TASK INSTRUCTIONS =>
For the material below, output exactly the span from the line with "be shifted around." to the line with "with the fridge.", including both, and nothing besides.

** Opening EXERCISE DATA block **

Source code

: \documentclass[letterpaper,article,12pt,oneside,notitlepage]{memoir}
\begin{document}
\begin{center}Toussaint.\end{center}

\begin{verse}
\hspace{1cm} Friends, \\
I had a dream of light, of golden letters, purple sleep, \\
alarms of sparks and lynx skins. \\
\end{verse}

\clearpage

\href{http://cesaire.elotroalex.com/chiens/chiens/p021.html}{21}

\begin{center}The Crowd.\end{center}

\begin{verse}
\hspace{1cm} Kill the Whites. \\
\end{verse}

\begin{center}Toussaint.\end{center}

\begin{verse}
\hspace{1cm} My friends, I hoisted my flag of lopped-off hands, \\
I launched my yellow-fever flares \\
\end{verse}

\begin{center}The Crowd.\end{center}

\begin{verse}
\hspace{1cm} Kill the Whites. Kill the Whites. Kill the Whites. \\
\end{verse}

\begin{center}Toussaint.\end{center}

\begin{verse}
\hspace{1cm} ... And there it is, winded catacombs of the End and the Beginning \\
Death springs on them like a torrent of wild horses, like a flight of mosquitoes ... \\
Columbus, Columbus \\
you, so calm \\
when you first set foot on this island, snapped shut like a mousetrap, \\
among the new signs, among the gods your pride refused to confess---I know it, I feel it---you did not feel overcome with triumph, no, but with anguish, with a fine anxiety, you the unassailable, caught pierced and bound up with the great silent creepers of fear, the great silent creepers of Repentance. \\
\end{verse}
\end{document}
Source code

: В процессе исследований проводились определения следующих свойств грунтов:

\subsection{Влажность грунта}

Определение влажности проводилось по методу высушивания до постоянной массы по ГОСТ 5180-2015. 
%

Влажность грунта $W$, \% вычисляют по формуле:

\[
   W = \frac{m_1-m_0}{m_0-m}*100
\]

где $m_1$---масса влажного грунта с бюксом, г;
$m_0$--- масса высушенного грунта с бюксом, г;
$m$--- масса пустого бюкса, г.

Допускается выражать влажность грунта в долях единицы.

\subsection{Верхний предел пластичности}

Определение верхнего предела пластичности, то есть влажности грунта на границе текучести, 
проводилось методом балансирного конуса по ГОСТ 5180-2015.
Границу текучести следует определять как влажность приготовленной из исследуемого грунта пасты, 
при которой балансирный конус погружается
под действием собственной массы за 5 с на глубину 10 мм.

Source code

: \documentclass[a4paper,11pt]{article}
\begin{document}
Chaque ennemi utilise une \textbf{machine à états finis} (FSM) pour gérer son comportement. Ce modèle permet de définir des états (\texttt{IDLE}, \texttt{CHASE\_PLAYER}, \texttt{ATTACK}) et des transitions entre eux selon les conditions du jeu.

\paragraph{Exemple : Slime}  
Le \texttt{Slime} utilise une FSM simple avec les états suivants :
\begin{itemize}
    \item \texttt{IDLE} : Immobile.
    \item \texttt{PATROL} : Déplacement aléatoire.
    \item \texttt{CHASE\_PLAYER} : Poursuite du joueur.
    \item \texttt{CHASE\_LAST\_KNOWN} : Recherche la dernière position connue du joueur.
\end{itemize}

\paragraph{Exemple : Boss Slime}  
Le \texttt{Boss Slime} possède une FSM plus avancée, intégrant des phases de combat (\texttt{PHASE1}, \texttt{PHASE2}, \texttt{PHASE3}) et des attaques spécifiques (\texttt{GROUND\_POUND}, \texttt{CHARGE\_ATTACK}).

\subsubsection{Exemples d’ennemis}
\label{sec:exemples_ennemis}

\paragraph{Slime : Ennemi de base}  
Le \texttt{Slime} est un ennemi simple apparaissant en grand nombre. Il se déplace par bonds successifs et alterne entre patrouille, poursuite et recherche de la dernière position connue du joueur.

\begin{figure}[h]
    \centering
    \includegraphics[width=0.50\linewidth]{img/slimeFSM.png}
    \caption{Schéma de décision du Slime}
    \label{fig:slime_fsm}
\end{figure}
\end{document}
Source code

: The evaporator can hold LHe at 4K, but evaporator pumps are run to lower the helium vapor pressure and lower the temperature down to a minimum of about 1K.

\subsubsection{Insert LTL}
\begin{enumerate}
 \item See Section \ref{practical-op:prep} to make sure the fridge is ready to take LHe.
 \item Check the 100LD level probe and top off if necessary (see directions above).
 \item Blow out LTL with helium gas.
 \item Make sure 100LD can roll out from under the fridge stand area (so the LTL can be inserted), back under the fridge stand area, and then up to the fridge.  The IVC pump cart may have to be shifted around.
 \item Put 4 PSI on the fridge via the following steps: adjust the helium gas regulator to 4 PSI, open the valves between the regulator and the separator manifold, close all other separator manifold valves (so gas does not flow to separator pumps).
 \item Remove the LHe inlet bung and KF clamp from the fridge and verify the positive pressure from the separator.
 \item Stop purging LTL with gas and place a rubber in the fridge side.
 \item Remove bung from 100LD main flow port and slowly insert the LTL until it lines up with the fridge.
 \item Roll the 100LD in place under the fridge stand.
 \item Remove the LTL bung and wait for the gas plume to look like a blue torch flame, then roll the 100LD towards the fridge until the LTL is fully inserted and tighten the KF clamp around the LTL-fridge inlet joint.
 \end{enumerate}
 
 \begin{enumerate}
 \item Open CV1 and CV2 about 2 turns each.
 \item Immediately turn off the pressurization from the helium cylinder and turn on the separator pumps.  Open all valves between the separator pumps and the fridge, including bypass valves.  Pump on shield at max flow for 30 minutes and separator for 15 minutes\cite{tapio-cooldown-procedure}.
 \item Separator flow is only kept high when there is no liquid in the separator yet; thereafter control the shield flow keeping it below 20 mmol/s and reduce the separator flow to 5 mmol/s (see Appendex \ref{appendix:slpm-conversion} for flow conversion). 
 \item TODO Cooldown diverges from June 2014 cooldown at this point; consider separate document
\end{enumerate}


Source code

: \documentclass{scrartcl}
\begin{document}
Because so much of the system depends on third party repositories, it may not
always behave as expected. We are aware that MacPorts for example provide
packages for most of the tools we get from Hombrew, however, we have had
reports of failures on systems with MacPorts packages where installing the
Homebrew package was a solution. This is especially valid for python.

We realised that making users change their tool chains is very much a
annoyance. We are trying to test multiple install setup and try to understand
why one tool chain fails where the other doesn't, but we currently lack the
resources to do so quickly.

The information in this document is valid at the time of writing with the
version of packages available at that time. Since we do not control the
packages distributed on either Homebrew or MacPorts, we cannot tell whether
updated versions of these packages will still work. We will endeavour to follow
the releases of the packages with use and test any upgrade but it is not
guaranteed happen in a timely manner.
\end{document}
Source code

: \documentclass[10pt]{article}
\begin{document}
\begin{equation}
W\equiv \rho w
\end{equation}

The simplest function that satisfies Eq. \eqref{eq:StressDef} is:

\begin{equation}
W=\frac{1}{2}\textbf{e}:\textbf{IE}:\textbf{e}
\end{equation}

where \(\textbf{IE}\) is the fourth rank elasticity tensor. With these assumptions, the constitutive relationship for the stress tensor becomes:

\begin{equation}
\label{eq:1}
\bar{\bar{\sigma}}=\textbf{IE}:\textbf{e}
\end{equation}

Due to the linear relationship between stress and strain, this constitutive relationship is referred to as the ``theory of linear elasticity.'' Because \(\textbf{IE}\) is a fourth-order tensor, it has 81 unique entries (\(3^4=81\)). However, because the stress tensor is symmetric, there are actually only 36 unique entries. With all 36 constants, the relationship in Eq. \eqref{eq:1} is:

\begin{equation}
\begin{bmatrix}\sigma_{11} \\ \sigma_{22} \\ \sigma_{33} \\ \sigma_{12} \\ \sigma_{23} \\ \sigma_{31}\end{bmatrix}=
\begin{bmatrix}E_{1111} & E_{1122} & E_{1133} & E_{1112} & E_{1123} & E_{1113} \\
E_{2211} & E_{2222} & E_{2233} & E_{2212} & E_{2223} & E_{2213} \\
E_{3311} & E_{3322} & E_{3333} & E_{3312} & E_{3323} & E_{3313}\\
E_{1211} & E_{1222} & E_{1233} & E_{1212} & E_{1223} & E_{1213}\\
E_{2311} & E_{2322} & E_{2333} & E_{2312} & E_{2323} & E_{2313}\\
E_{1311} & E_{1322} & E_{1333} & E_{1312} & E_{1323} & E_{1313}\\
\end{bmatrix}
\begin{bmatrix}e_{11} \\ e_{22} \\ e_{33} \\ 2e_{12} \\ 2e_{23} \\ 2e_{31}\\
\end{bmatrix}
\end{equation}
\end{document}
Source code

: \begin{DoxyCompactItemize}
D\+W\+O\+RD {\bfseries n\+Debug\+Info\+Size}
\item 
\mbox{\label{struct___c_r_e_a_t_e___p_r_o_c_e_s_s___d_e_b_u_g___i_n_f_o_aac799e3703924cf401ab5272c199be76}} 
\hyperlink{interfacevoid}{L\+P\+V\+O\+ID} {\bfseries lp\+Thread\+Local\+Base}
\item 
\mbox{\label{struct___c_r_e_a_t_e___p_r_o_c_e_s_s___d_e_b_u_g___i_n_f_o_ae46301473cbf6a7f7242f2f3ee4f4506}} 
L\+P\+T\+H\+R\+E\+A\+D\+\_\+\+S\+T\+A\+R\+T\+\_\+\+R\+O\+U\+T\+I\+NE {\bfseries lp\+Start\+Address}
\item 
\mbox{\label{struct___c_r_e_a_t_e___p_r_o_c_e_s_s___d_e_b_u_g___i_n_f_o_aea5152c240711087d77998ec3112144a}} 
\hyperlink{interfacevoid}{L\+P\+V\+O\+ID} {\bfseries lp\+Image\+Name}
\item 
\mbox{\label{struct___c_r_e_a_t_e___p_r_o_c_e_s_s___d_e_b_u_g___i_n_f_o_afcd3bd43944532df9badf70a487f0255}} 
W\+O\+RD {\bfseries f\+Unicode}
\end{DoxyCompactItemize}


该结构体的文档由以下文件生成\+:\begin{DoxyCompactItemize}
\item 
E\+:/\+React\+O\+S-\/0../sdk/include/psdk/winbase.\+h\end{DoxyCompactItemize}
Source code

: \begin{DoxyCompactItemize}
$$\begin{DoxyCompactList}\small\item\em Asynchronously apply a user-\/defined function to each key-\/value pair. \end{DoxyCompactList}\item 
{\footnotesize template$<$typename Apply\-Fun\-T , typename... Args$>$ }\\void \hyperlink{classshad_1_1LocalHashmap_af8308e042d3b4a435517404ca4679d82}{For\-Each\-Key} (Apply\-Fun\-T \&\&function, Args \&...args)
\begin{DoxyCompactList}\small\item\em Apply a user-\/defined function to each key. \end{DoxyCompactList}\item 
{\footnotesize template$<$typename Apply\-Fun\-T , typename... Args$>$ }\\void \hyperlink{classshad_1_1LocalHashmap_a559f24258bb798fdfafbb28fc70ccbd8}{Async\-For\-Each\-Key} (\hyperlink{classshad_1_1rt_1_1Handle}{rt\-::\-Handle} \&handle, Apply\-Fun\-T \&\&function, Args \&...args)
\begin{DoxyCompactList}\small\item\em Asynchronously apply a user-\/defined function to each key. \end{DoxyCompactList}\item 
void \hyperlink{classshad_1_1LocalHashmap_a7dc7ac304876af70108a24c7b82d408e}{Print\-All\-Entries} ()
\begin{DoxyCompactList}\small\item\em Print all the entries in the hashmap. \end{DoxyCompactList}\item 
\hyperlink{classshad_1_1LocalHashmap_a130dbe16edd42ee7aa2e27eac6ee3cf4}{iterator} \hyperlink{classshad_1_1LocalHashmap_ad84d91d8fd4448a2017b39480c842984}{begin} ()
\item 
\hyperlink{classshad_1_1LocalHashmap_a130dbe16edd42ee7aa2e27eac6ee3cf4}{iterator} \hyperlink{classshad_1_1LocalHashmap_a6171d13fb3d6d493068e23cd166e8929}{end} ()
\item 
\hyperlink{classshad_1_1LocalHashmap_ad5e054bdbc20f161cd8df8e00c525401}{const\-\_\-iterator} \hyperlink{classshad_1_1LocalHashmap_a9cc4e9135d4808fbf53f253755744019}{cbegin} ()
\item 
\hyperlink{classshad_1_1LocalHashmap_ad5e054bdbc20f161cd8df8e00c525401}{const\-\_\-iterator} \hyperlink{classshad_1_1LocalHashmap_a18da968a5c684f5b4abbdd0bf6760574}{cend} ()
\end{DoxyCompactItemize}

** Closing EXERCISE DATA block **

WRITTEN ANSWER =>
 \item Make sure 100LD can roll out from under the fridge stand area (so the LTL can be inserted), back under the fridge stand area, and then up to the fridge.  The IVC pump cart may have to be shifted around.
 \item Put 4 PSI on the fridge via the following steps: adjust the helium gas regulator to 4 PSI, open the valves between the regulator and the separator manifold, close all other separator manifold valves (so gas does not flow to separator pumps).
 \item Remove the LHe inlet bung and KF clamp from the fridge and verify the positive pressure from the separator.
 \item Stop purging LTL with gas and place a rubber in the fridge side.
 \item Remove bung from 100LD main flow port and slowly insert the LTL until it lines up with the fridge.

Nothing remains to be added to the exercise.